What to produce: Your answer must consist only of the lines from the start of the entries through the line that holds "- **archwayd:** validate the", copied exactly, with no pictures.

Records for processing:

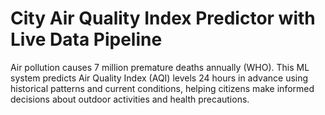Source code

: # City Air Quality Index Predictor with Live Data Pipeline
Air pollution causes 7 million premature deaths annually (WHO). This ML system predicts Air Quality Index (AQI) levels 24 hours in advance using historical patterns and current conditions, helping citizens make informed decisions about outdoor activities and health precautions.
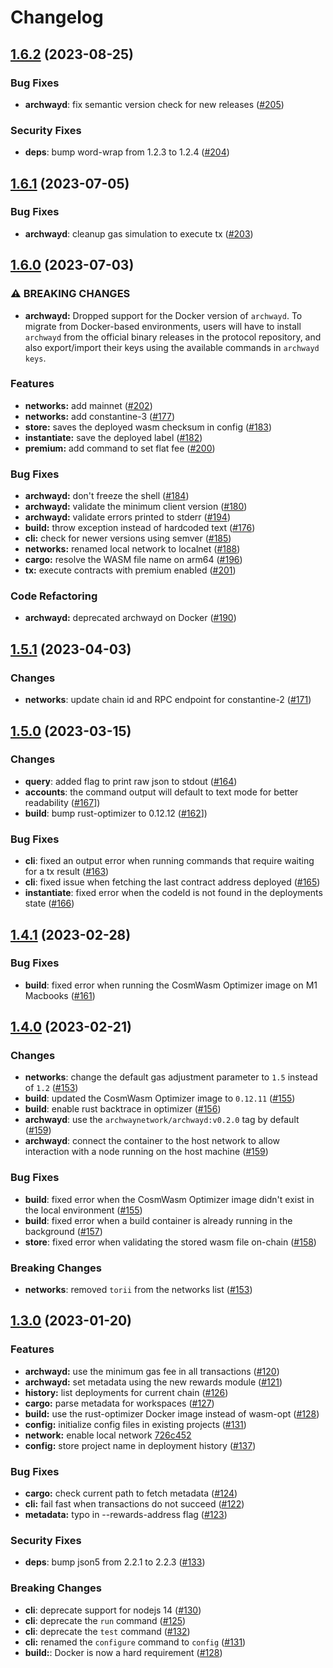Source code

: # Changelog

## [1.6.2](https://github.com/archway-network/archway-cli/compare/1.6.1...1.6.2) (2023-08-25)

### Bug Fixes

- **archwayd**: fix semantic version check for new releases ([#205](https://github.com/archway-network/archway-cli/pull/205))

### Security Fixes

- **deps**: bump word-wrap from 1.2.3 to 1.2.4 ([#204](https://github.com/archway-network/archway-cli/pull/204))

## [1.6.1](https://github.com/archway-network/archway-cli/compare/1.6.0...1.6.1) (2023-07-05)

### Bug Fixes

- **archwayd**: cleanup gas simulation to execute tx ([#203](https://github.com/archway-network/archway-cli/pull/203))

## [1.6.0](https://github.com/archway-network/archway-cli/compare/1.5.1...1.6.0) (2023-07-03)

### ⚠ BREAKING CHANGES

- **archwayd:** Dropped support for the Docker version of `archwayd`. To migrate
from Docker-based environments, users will have to install `archwayd` from the
official binary releases in the protocol repository, and also export/import
their keys using the available commands in `archwayd keys`.

### Features

- **networks:** add mainnet ([#202](https://github.com/archway-network/archway-cli/issues/202))
- **networks:** add constantine-3 ([#177](https://github.com/archway-network/archway-cli/issues/177))
- **store:** saves the deployed wasm checksum in config ([#183](https://github.com/archway-network/archway-cli/issues/183))
- **instantiate:** save the deployed label ([#182](https://github.com/archway-network/archway-cli/issues/182))
- **premium:** add command to set flat fee ([#200](https://github.com/archway-network/archway-cli/issues/200))

### Bug Fixes

- **archwayd:** don't freeze the shell ([#184](https://github.com/archway-network/archway-cli/issues/184))
- **archwayd:** validate the minimum client version ([#180](https://github.com/archway-network/archway-cli/issues/180))
- **archwayd:** validate errors printed to stderr ([#194](https://github.com/archway-network/archway-cli/issues/194))
- **build:** throw exception instead of hardcoded text  ([#176](https://github.com/archway-network/archway-cli/issues/176))
- **cli:** check for newer versions using semver ([#185](https://github.com/archway-network/archway-cli/issues/185))
- **networks:** renamed local network to localnet ([#188](https://github.com/archway-network/archway-cli/issues/188))
- **cargo:** resolve the WASM file name on arm64 ([#196](https://github.com/archway-network/archway-cli/issues/196))
- **tx:** execute contracts with premium enabled ([#201](https://github.com/archway-network/archway-cli/issues/201))

### Code Refactoring

- **archwayd:** deprecated archwayd on Docker ([#190](https://github.com/archway-network/archway-cli/issues/190))

## [1.5.1](https://github.com/archway-network/archway-cli/compare/1.5.0...1.5.1) (2023-04-03)

### Changes

- **networks**: update chain id and RPC endpoint for constantine-2 ([#171](https://github.com/archway-network/archway-cli/pull/171))

## [1.5.0](https://github.com/archway-network/archway-cli/compare/1.4.1...1.5.0) (2023-03-15)

### Changes

- **query**: added flag to print raw json to stdout ([#164](https://github.com/archway-network/archway-cli/pull/164))
- **accounts**: the command output will default to text mode for better readability ([#167](https://github.com/archway-network/archway-cli/pull/167)])
- **build**: bump rust-optimizer to 0.12.12 ([#162](https://github.com/archway-network/archway-cli/pull/162)])

### Bug Fixes

- **cli**: fixed an output error when running commands that require waiting for a tx result ([#163](https://github.com/archway-network/archway-cli/pull/163))
- **cli**: fixed issue when fetching the last contract address deployed ([#165](https://github.com/archway-network/archway-cli/pull/165))
- **instantiate**: fixed error when the codeId is not found in the deployments state ([#166](https://github.com/archway-network/archway-cli/pull/166))

## [1.4.1](https://github.com/archway-network/archway-cli/compare/1.4.0...1.4.1) (2023-02-28)

### Bug Fixes

- **build**: fixed error when running the CosmWasm Optimizer image on M1 Macbooks ([#161](https://github.com/archway-network/archway-cli/pull/161))

## [1.4.0](https://github.com/archway-network/archway-cli/compare/1.3.0...1.4.0) (2023-02-21)

### Changes

- **networks**: change the default gas adjustment parameter to `1.5` instead of `1.2` ([#153](https://github.com/archway-network/archway-cli/pull/153))
- **build**: updated the CosmWasm Optimizer image to `0.12.11` ([#155](https://github.com/archway-network/archway-cli/pull/155))
- **build**: enable rust backtrace in optimizer ([#156](https://github.com/archway-network/archway-cli/pull/156))
- **archwayd**: use the `archwaynetwork/archwayd:v0.2.0` tag by default ([#159](https://github.com/archway-network/archway-cli/pull/159))
- **archwayd**: connect the container to the host network to allow interaction with a node running on the host machine ([#159](https://github.com/archway-network/archway-cli/pull/159))

### Bug Fixes

- **build**: fixed error when the CosmWasm Optimizer image didn't exist in the local environment ([#155](https://github.com/archway-network/archway-cli/pull/155))
- **build**: fixed error when a build container is already running in the background ([#157](https://github.com/archway-network/archway-cli/pull/157))
- **store**: fixed error when validating the stored wasm file on-chain ([#158](https://github.com/archway-network/archway-cli/pull/158))

### Breaking Changes

- **networks**: removed `torii` from the networks list ([#153](https://github.com/archway-network/archway-cli/pull/153))

## [1.3.0](https://github.com/archway-network/archway-cli/compare/1.2.3...1.3.0) (2023-01-20)

### Features

- **archwayd:** use the minimum gas fee in all transactions ([#120](https://github.com/archway-network/archway-cli/pull/120))
- **archwayd:** set metadata using the new rewards module ([#121](https://github.com/archway-network/archway-cli/pull/121))
- **history:** list deployments for current chain ([#126](https://github.com/archway-network/archway-cli/pull/126))
- **cargo:** parse metadata for workspaces ([#127](https://github.com/archway-network/archway-cli/pull/127))
- **build:** use the rust-optimizer Docker image instead of wasm-opt ([#128](https://github.com/archway-network/archway-cli/pull/128))
- **config:** initialize config files in existing projects ([#131](https://github.com/archway-network/archway-cli/pull/131))
- **network:** enable local network [726c452](https://github.com/archway-network/archway-cli/commit/726c45272d126ddd355c242aefa209346d3b539d)
- **config:** store project name in deployment history ([#137](https://github.com/archway-network/archway-cli/pull/137))

### Bug Fixes

- **cargo:** check current path to fetch metadata ([#124](https://github.com/archway-network/archway-cli/pull/124))
- **cli:** fail fast when transactions do not succeed ([#122](https://github.com/archway-network/archway-cli/pull/122))
- **metadata:** typo in --rewards-address flag ([#123](https://github.com/archway-network/archway-cli/pull/123))

### Security Fixes

- **deps**: bump json5 from 2.2.1 to 2.2.3 ([#133](https://github.com/archway-network/archway-cli/pull/133))

### Breaking Changes

- **cli**: deprecate support for nodejs 14 ([#130](https://github.com/archway-network/archway-cli/pull/130))
- **cli**: deprecate the `run` command ([#125](https://github.com/archway-network/archway-cli/pull/125))
- **cli**: deprecate the `test` command ([#132](https://github.com/archway-network/archway-cli/pull/132))
- **cli:** renamed the `configure` command to `config` ([#131](https://github.com/archway-network/archway-cli/pull/131))
- **build:**: Docker is now a hard requirement ([#128](https://github.com/archway-network/archway-cli/pull/128))
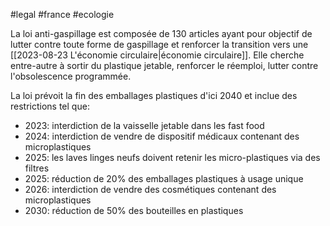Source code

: #legal #france #ecologie 

La loi anti-gaspillage est composée de 130 articles ayant pour objectif de lutter contre toute forme de gaspillage et renforcer la transition vers une [[2023-08-23 L'économie circulaire|économie circulaire]]. Elle cherche entre-autre à sortir du plastique jetable, renforcer le réemploi, lutter contre l'obsolescence programmée.

La loi prévoit la fin des emballages plastiques d'ici 2040 et inclue des restrictions tel que:
- 2023: interdiction de la vaisselle jetable dans les fast food
- 2024: interdiction de vendre de dispositif médicaux contenant des microplastiques
- 2025: les laves linges neufs doivent retenir les micro-plastiques via des filtres
- 2025: réduction de 20% des emballages plastiques à usage unique
- 2026: interdiction de vendre des cosmétiques contenant des microplastiques
- 2030: réduction de 50% des bouteilles en plastiques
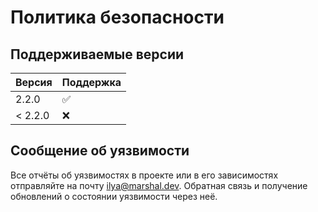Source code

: # Политика безопасности

## Поддерживаемые версии

| Версия  | Поддержка |
|---------|-----------|
| 2.2.0   | ✅         |
| < 2.2.0 | ❌         |

## Сообщение об уязвимости

Все отчёты об уязвимостях в проекте или в его зависимостях отправляйте на почту ilya@marshal.dev.
Обратная связь и получение обновлений о состоянии уязвимости через неё.
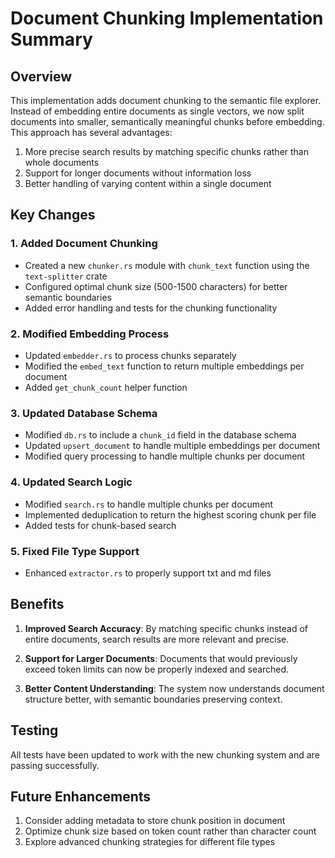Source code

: # Document Chunking Implementation Summary

## Overview

This implementation adds document chunking to the semantic file explorer. Instead of embedding entire documents as single vectors, we now split documents into smaller, semantically meaningful chunks before embedding. This approach has several advantages:

1. More precise search results by matching specific chunks rather than whole documents
2. Support for longer documents without information loss
3. Better handling of varying content within a single document

## Key Changes

### 1. Added Document Chunking

- Created a new `chunker.rs` module with `chunk_text` function using the `text-splitter` crate
- Configured optimal chunk size (500-1500 characters) for better semantic boundaries
- Added error handling and tests for the chunking functionality

### 2. Modified Embedding Process

- Updated `embedder.rs` to process chunks separately
- Modified the `embed_text` function to return multiple embeddings per document
- Added `get_chunk_count` helper function

### 3. Updated Database Schema

- Modified `db.rs` to include a `chunk_id` field in the database schema
- Updated `upsert_document` to handle multiple embeddings per document
- Modified query processing to handle multiple chunks per document

### 4. Updated Search Logic

- Modified `search.rs` to handle multiple chunks per document
- Implemented deduplication to return the highest scoring chunk per file
- Added tests for chunk-based search

### 5. Fixed File Type Support

- Enhanced `extractor.rs` to properly support txt and md files

## Benefits

1. **Improved Search Accuracy**: By matching specific chunks instead of entire documents, search results are more relevant and precise.

2. **Support for Larger Documents**: Documents that would previously exceed token limits can now be properly indexed and searched.

3. **Better Content Understanding**: The system now understands document structure better, with semantic boundaries preserving context.

## Testing

All tests have been updated to work with the new chunking system and are passing successfully.

## Future Enhancements

1. Consider adding metadata to store chunk position in document
2. Optimize chunk size based on token count rather than character count
3. Explore advanced chunking strategies for different file types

Expected output:
Source code

: # City Air Quality Index Predictor with Live Data Pipeline
Air pollution causes 7 million premature deaths annually (WHO). This ML system predicts Air Quality Index (AQI) levels 24 hours in advance using historical patterns and current conditions, helping citizens make informed decisions about outdoor activities and health precautions.
Source code

: # Changelog

## [1.6.2](https://github.com/archway-network/archway-cli/compare/1.6.1...1.6.2) (2023-08-25)

### Bug Fixes

- **archwayd**: fix semantic version check for new releases ([#205](https://github.com/archway-network/archway-cli/pull/205))

### Security Fixes

- **deps**: bump word-wrap from 1.2.3 to 1.2.4 ([#204](https://github.com/archway-network/archway-cli/pull/204))

## [1.6.1](https://github.com/archway-network/archway-cli/compare/1.6.0...1.6.1) (2023-07-05)

### Bug Fixes

- **archwayd**: cleanup gas simulation to execute tx ([#203](https://github.com/archway-network/archway-cli/pull/203))

## [1.6.0](https://github.com/archway-network/archway-cli/compare/1.5.1...1.6.0) (2023-07-03)

### ⚠ BREAKING CHANGES

- **archwayd:** Dropped support for the Docker version of `archwayd`. To migrate
from Docker-based environments, users will have to install `archwayd` from the
official binary releases in the protocol repository, and also export/import
their keys using the available commands in `archwayd keys`.

### Features

- **networks:** add mainnet ([#202](https://github.com/archway-network/archway-cli/issues/202))
- **networks:** add constantine-3 ([#177](https://github.com/archway-network/archway-cli/issues/177))
- **store:** saves the deployed wasm checksum in config ([#183](https://github.com/archway-network/archway-cli/issues/183))
- **instantiate:** save the deployed label ([#182](https://github.com/archway-network/archway-cli/issues/182))
- **premium:** add command to set flat fee ([#200](https://github.com/archway-network/archway-cli/issues/200))

### Bug Fixes

- **archwayd:** don't freeze the shell ([#184](https://github.com/archway-network/archway-cli/issues/184))
- **archwayd:** validate the minimum client version ([#180](https://github.com/archway-network/archway-cli/issues/180))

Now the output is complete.